Task requirements.
Locate, in the data below, the line that contains "Karma works well" and the line that contains "on your server."; reproduce exactly those two lines and every line between them, nothing more.

╭─ The data

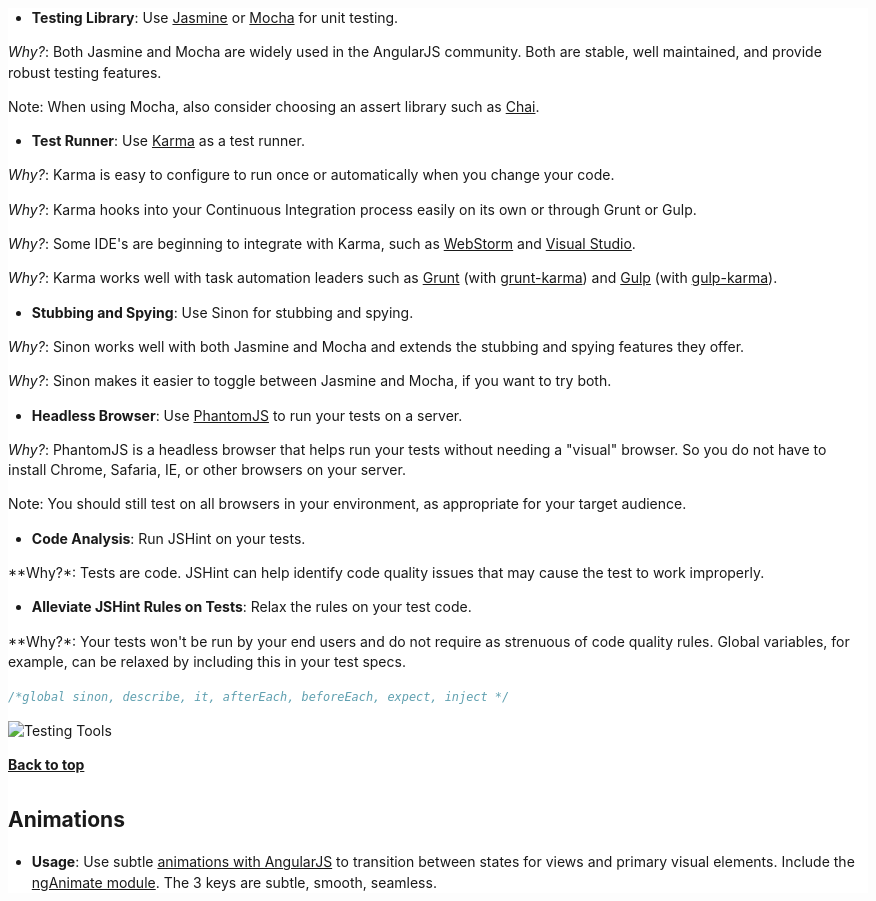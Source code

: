 - **Testing Library**: Use [Jasmine](http://jasmine.github.io/) or [Mocha](http://visionmedia.github.io/mocha/) for unit testing.

*Why?*: Both Jasmine and Mocha are widely used in the AngularJS community. Both are stable, well maintained, and provide robust testing features.

Note: When using Mocha, also consider choosing an assert library such as [Chai](http://chaijs.com).

- **Test Runner**: Use [Karma](http://karma-runner.github.io) as a test runner.

*Why?*: Karma is easy to configure to run once or automatically when you change your code.

*Why?*: Karma hooks into your Continuous Integration process easily on its own or through Grunt or Gulp.

*Why?*: Some IDE's are beginning to integrate with Karma, such as [WebStorm](http://www.jetbrains.com/webstorm/) and [Visual Studio](http://visualstudiogallery.msdn.microsoft.com/02f47876-0e7a-4f6c-93f8-1af5d5189225).

*Why?*: Karma works well with task automation leaders such as [Grunt](http://www.gruntjs.com) (with [grunt-karma](https://github.com/karma-runner/grunt-karma)) and [Gulp](http://www.gulpjs.com) (with [gulp-karma](https://github.com/lazd/gulp-karma)).

- **Stubbing and Spying**: Use Sinon for stubbing and spying.

*Why?*: Sinon works well with both Jasmine and Mocha and extends the stubbing and spying features they offer.

*Why?*: Sinon makes it easier to toggle between Jasmine and Mocha, if you want to try both.

- **Headless Browser**: Use [PhantomJS](http://phantomjs.org/) to run your tests on a server.

*Why?*: PhantomJS is a headless browser that helps run your tests without needing a "visual" browser. So you do not have to install Chrome, Safaria, IE, or other browsers on your server. 

Note: You should still test on all browsers in your environment, as appropriate for your target audience.

- **Code Analysis**: Run JSHint on your tests. 

**Why?*: Tests are code. JSHint can help identify code quality issues that may cause the test to work improperly.

- **Alleviate JSHint Rules on Tests**: Relax the rules on your test code.

**Why?*: Your tests won't be run by your end users and do not require as strenuous of code quality rules. Global variables, for example, can be relaxed by including this in your test specs.

```javascript
/*global sinon, describe, it, afterEach, beforeEach, expect, inject */
```

![Testing Tools](https://github.com/PointSource/angularjs-styleguide/tree/master/assets/testing-tools.png)

**[Back to top](#table-of-contents)**

## Animations

- **Usage**: Use subtle [animations with AngularJS](https://docs.angularjs.org/guide/animations) to transition between states for views and primary visual elements. Include the [ngAnimate module](https://docs.angularjs.org/api/ngAnimate). The 3 keys are subtle, smooth, seamless.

╰─

Solution to the exercise.
*Why?*: Karma works well with task automation leaders such as [Grunt](http://www.gruntjs.com) (with [grunt-karma](https://github.com/karma-runner/grunt-karma)) and [Gulp](http://www.gulpjs.com) (with [gulp-karma](https://github.com/lazd/gulp-karma)).

- **Stubbing and Spying**: Use Sinon for stubbing and spying.

*Why?*: Sinon works well with both Jasmine and Mocha and extends the stubbing and spying features they offer.

*Why?*: Sinon makes it easier to toggle between Jasmine and Mocha, if you want to try both.

- **Headless Browser**: Use [PhantomJS](http://phantomjs.org/) to run your tests on a server.

*Why?*: PhantomJS is a headless browser that helps run your tests without needing a "visual" browser. So you do not have to install Chrome, Safaria, IE, or other browsers on your server. 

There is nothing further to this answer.